- [Source records]:
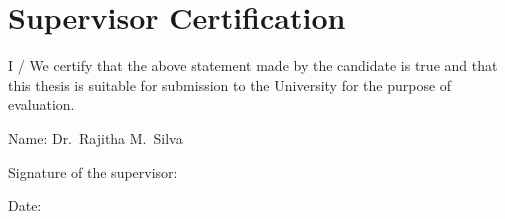 \chapter*{Supervisor Certification}
\thispagestyle{empty}

I / We certify that the above statement made by the candidate is true and that this thesis is
suitable for submission to the University for the purpose of evaluation.

\vspace{2cm}
\noindent Name: Dr.\ Rajitha M.\ Silva

\noindent Signature of the supervisor: \underline{\hspace{6cm}}

\noindent Date: \underline{\hspace{6cm}}
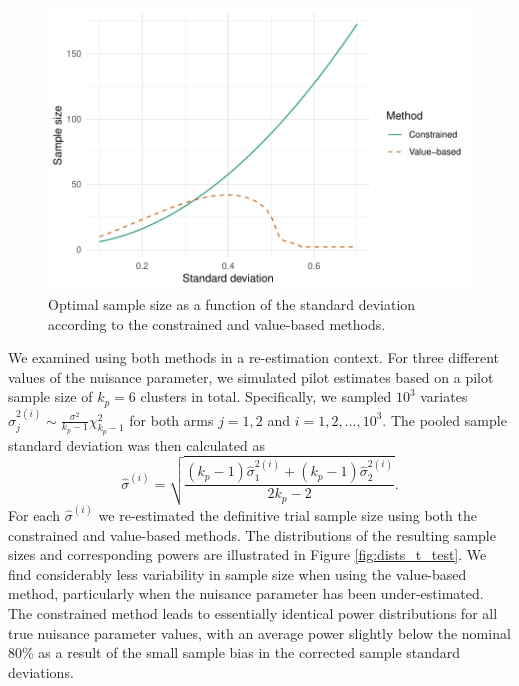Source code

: \documentclass[sagev, Crown]{sagej}
\begin{document}
\begin{figure}
\centering
\includegraphics[scale=0.8]{./figures/opt_t_test}
\caption{Optimal sample size as a function of the standard deviation according to the constrained and value-based methods.}
\label{fig:opt_t_test}
\end{figure}

We examined using both methods in a re-estimation context. For three different values of the nuisance parameter, we simulated pilot estimates based on a pilot sample size of $k_p = 6$ clusters in total. Specifically, we sampled $10^3$ variates $\hat{\sigma}_j^{2 (i)} \sim \frac{\sigma^2}{k_p-1} \chi^2_{k_p-1}$ for both arms $j=1,2$ and $i = 1, 2, \ldots , 10^3$. The pooled sample standard deviation was then calculated as 
$$
\hat{\sigma}^{(i)} = \sqrt{\frac{(k_p - 1)\hat{\sigma}_1^{2 (i)} + (k_p - 1)\hat{\sigma}_2^{2 (i)}}{2k_p - 2}}.
$$
For each $\hat{\sigma}^{(i)}$ we re-estimated the definitive trial sample size using both the constrained and value-based methods. The distributions of the resulting sample sizes and corresponding powers are illustrated in Figure \ref{fig:dists_t_test}. We find considerably less variability in sample size when using the value-based method, particularly when the nuisance parameter has been under-estimated. The constrained method leads to essentially identical power distributions for all true nuisance parameter values, with an average power slightly below the nominal 80\% as a result of the small sample bias in the corrected sample standard deviations.

\end{document}

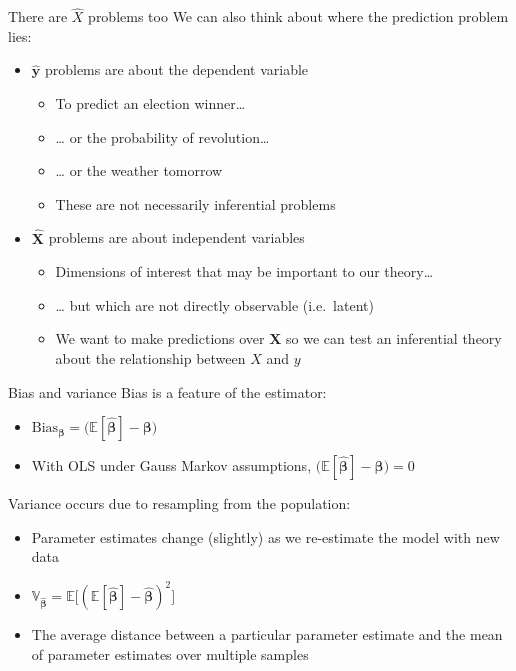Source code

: \documentclass[
  ignorenonframetext,
]{beamer}
\begin{document}
\begin{frame}{There are \(\hat{X}\) problems too}
\protect\hypertarget{there-are-hatx-problems-too}{}
We can also think about where the prediction problem lies:

\begin{itemize}
\item
  \(\bm{\hat{y}}\) problems are about the dependent variable

  \begin{itemize}
  \item
    To predict an election winner\ldots{}
  \item
    \ldots{} or the probability of revolution\ldots{}
  \item
    \ldots{} or the weather tomorrow
  \item
    These are not necessarily inferential problems
  \end{itemize}
\item
  \(\bm{\hat{X}}\) problems are about independent variables

  \begin{itemize}
  \item
    Dimensions of interest that may be important to our theory\ldots{}
  \item
    \ldots{} but which are not directly observable (i.e.~latent)
  \item
    We want to make predictions over \(\bm{X}\) so we can test an
    inferential theory about the relationship between \(X\) and \(y\)
  \end{itemize}
\end{itemize}
\end{frame}

\begin{frame}{Bias and variance}
\protect\hypertarget{bias-and-variance}{}
Bias is a feature of the estimator:

\begin{itemize}
\item
  \(\text{Bias}_{\bm{\beta}} = \big(\mathbb{E}[\bm{\hat{\beta}}] - \bm{\beta}\big)\)
\item
  With OLS under Gauss Markov assumptions,
  \(\big(\mathbb{E}[\bm{\hat{\beta}}] - \bm{\beta}\big) = 0\)
\end{itemize}

Variance occurs due to resampling from the population:

\begin{itemize}
\item
  Parameter estimates change (slightly) as we re-estimate the model with
  new data
\item
  \(\mathbb{V}_{\bm{\hat{\beta}}} = \mathbb{E}\big[(\mathbb{E}[\bm{\hat{\beta}}] - \bm{\hat{\beta}})^2\big]\)
\item
  The average distance between a particular parameter estimate and the
  mean of parameter estimates over multiple samples
\end{itemize}
\end{frame}
\end{document}
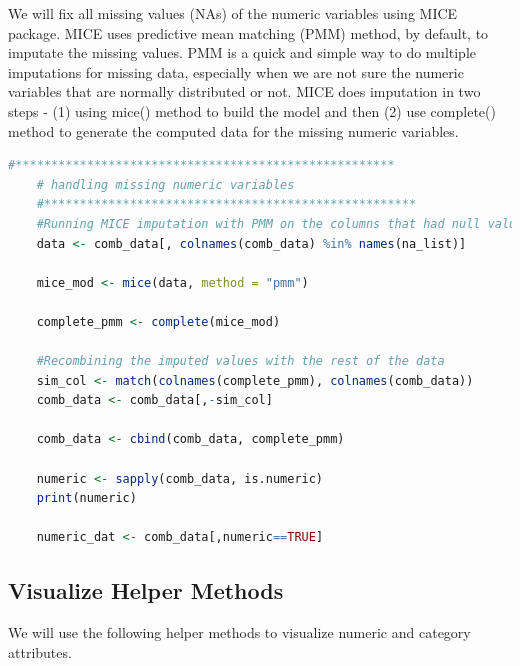 \documentclass[sigconf]{acmart}
\begin{document}
	We will fix all missing values (NAs) of the numeric variables using MICE package. MICE uses predictive mean matching (PMM) method, by default, to imputate the missing values. PMM is a quick and simple way to do multiple imputations for missing data, especially when we are not sure the numeric variables that are normally distributed or not. MICE does imputation in two steps - (1) using mice() method to build the model and then (2) use complete() method to generate the computed data for the missing numeric variables.
	
	\begin{lstlisting}[language=R]
	#*****************************************************
	# handling missing numeric variables
	#****************************************************
	#Running MICE imputation with PMM on the columns that had null values. This is reduce computation time.
	data <- comb_data[, colnames(comb_data) %in% names(na_list)]
	
	mice_mod <- mice(data, method = "pmm")
	
	complete_pmm <- complete(mice_mod)
	
	#Recombining the imputed values with the rest of the data
	sim_col <- match(colnames(complete_pmm), colnames(comb_data))
	comb_data <- comb_data[,-sim_col]
	
	comb_data <- cbind(comb_data, complete_pmm)
	
	numeric <- sapply(comb_data, is.numeric)
	print(numeric)
	
	numeric_dat <- comb_data[,numeric==TRUE]
	\end{lstlisting}
	
	\subsection{Visualize Helper Methods}

	We will use the following helper methods to visualize numeric and category attributes.
	
\end{document}
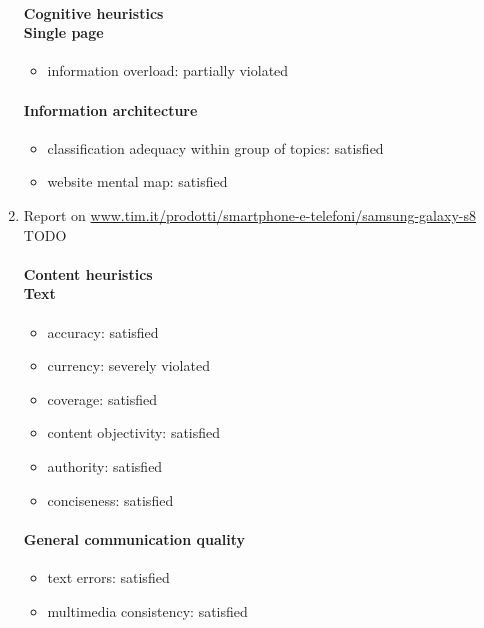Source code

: \begin{enumerate}
	\paragraph*{Cognitive heuristics \\ Single page}
	\begin{itemize}
		\item information overload: partially violated
	\end{itemize}	

	\paragraph*{Information architecture}
	\begin{itemize}
		\item classification adequacy within group of topics: satisfied
		\item website mental map: satisfied
	\end{itemize}


\item Report on \url{www.tim.it/prodotti/smartphone-e-telefoni/samsung-galaxy-s8} TODO	
	\paragraph*{Content heuristics \\ Text}
	\begin{itemize}
		\item accuracy: satisfied
		\item currency: severely violated
		\item coverage: satisfied
		\item content objectivity: satisfied
		\item authority: satisfied
		\item conciseness: satisfied		
	\end{itemize}

	\paragraph*{General communication quality}
	\begin{itemize}
		\item text errors: satisfied
		\item multimedia consistency: satisfied
	\end{itemize}


\end{enumerate}
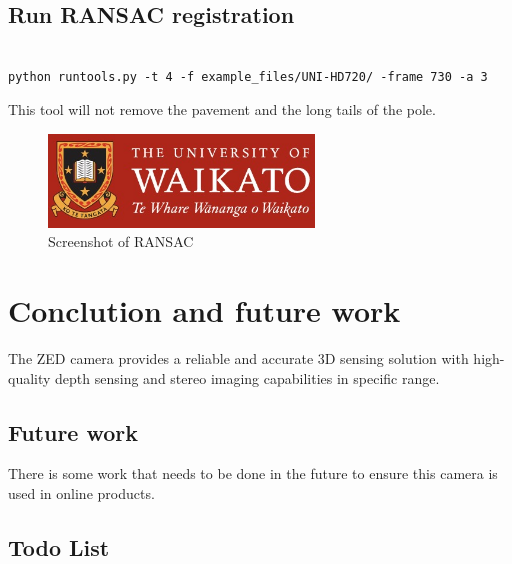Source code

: \subsection{Run RANSAC registration}

\begin{lstlisting}

python runtools.py -t 4 -f example_files/UNI-HD720/ -frame 730 -a 3

\end{lstlisting}

 This tool will not remove the pavement and the long tails of the pole. 

\begin{figure}[htbp]
  \centerline{\includegraphics[width=200pt]{images/UoW.jpg}}
  \caption{Screenshot of RANSAC }
  \label{fig313}
\end{figure} 


\section{Conclution and future work}

The ZED camera provides a reliable and accurate 3D sensing solution with high-quality depth sensing and stereo imaging capabilities in specific range.

\subsection{Future work}

There is some work that needs to be done in the future to ensure this camera is used in online products.

\subsection{Todo List}

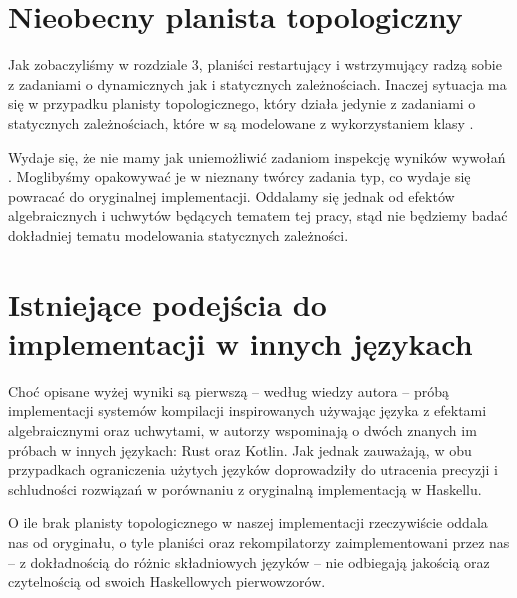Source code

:


\section{Nieobecny planista topologiczny}

Jak zobaczyliśmy w rozdziale 3, planiści restartujący i wstrzymujący radzą sobie z zadaniami o dynamicznych jak i statycznych zależnościach. Inaczej sytuacja ma się w przypadku planisty topologicznego, który działa jedynie z zadaniami o statycznych zależnościach, które w \BSaLC{} są modelowane z wykorzystaniem klasy .

Wydaje się, że nie mamy jak uniemożliwić zadaniom inspekcję wyników wywołań . Moglibyśmy opakowywać je w nieznany twórcy zadania typ, co wydaje się powracać do oryginalnej implementacji. Oddalamy się jednak od efektów algebraicznych i uchwytów będących tematem tej pracy, stąd nie będziemy badać dokładniej tematu modelowania statycznych zależności.

\section{Istniejące podejścia do implementacji w innych językach}

Choć opisane wyżej wyniki są pierwszą -- według wiedzy autora -- próbą implementacji systemów kompilacji inspirowanych \BSaLC{} używając języka z efektami algebraicznymi oraz uchwytami, w \BSaLCTP{} autorzy wspominają o dwóch znanych im próbach w innych językach: Rust\cite{translation_rust} oraz Kotlin\cite{translation_kotlin}. Jak jednak zauważają, w obu przypadkach ograniczenia użytych języków doprowadziły do utracenia precyzji i schludności rozwiązań w porównaniu z oryginalną implementacją w Haskellu.

O ile brak planisty topologicznego w naszej implementacji rzeczywiście oddala nas od oryginału, o tyle planiści oraz rekompilatorzy zaimplementowani przez nas -- z dokładnością do różnic składniowych języków -- nie odbiegają jakością oraz czytelnością od swoich Haskellowych pierwowzorów.
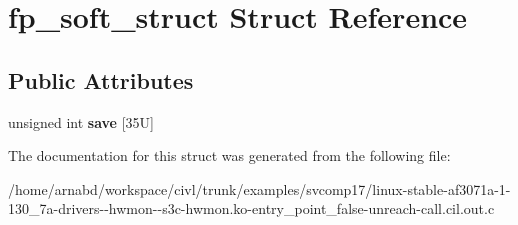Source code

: \hypertarget{structfp__soft__struct}{}\section{fp\+\_\+soft\+\_\+struct Struct Reference}
\label{structfp__soft__struct}
\subsection*{Public Attributes}
\begin{DoxyCompactItemize}
\item 
\hypertarget{structfp__soft__struct_a710943e23fa79c1e22fe7e0fde575118}{}unsigned int {\bfseries save} \mbox{[}35\+U\mbox{]}\label{structfp__soft__struct_a710943e23fa79c1e22fe7e0fde575118}

\end{DoxyCompactItemize}


The documentation for this struct was generated from the following file\+:\begin{DoxyCompactItemize}
\item 
/home/arnabd/workspace/civl/trunk/examples/svcomp17/linux-\/stable-\/af3071a-\/1-\/130\+\_\+7a-\/drivers-\/-\/hwmon-\/-\/s3c-\/hwmon.\+ko-\/entry\+\_\+point\+\_\+false-\/unreach-\/call.\+cil.\+out.\+c\end{DoxyCompactItemize}
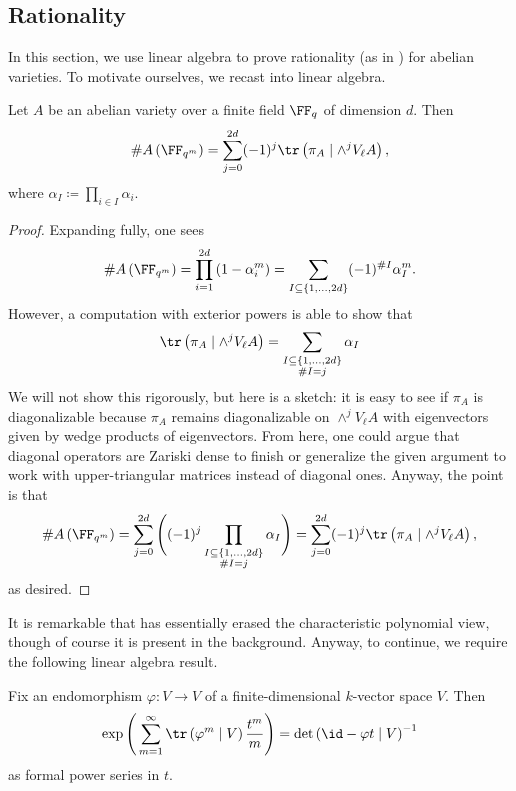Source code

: \documentclass{amsart}
\begin{document}
\subsection{Rationality}
In this section, we use linear algebra to prove rationality (as in ) for abelian varieties. To motivate ourselves, we recast  into linear algebra.
\begin{lemma} \label{lem:count-points-by-trace}
	Let $A$ be an abelian variety over a finite field $\FF_q$ of dimension $d$. Then
	\[\#A\left(\FF_{q^m}\right)=\sum_{j=0}^{2d}(-1)^j\tr\left(\pi_A\mid\wedge^jV_\ell A\right),\]
	where $\alpha_I\coloneqq\prod_{i\in I}\alpha_i$.
\end{lemma}
\begin{proof}
	Expanding  fully, one sees
	\[\#A\left(\FF_{q^m}\right)=\prod_{i=1}^{2d}\left(1-\alpha_i^m\right)=\sum_{\substack{I\subseteq\{1,\ldots,2d\}}}(-1)^{\#I}\alpha_I^m.\]
	However, a computation with exterior powers is able to show that
	\[\tr\left(\pi_A\mid\land^jV_\ell A\right)=\sum_{\substack{I\subseteq\{1,\ldots,2d\}\\\#I=j}}\alpha_I\]
	We will not show this rigorously, but here is a sketch: it is easy to see if $\pi_A$ is diagonalizable because $\pi_A$ remains diagonalizable on $\land^jV_\ell A$ with eigenvectors given by wedge products of eigenvectors. From here, one could argue that diagonal operators are Zariski dense to finish or generalize the given argument to work with upper-triangular matrices instead of diagonal ones. Anyway, the point is that
	\[\#A\left(\FF_{q^m}\right)=\sum_{j=0}^{2d}\Bigg((-1)^j\prod_{\substack{I\subseteq\{1,\ldots,2d\}\\\#I=j}}\alpha_I\Bigg)=\sum_{j=0}^{2d}(-1)^j\tr\left(\pi_A\mid\land^jV_\ell A\right),\]
	as desired.
\end{proof}
It is remarkable that  has essentially erased the characteristic polynomial view, though of course it is present in the background. Anyway, to continue, we require the following linear algebra result.
\begin{lemma} \label{lem:remove-exp-zeta}
	Fix an endomorphism $\varphi\colon V\to V$ of a finite-dimensional $k$-vector space $V$. Then
	\[\exp\Bigg(\sum_{m=1}^\infty\tr\left(\varphi^m\mid V\right)\frac{t^m}m\Bigg)=\det\left({\id}-\varphi t\mid V\right)^{-1}\]
	as formal power series in $t$.
\end{lemma}
\end{document}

- [Required work]:
For every line above that holds the string "DoxyCompactItemize", add one to a count; give that count alone.

- [Output below]:
4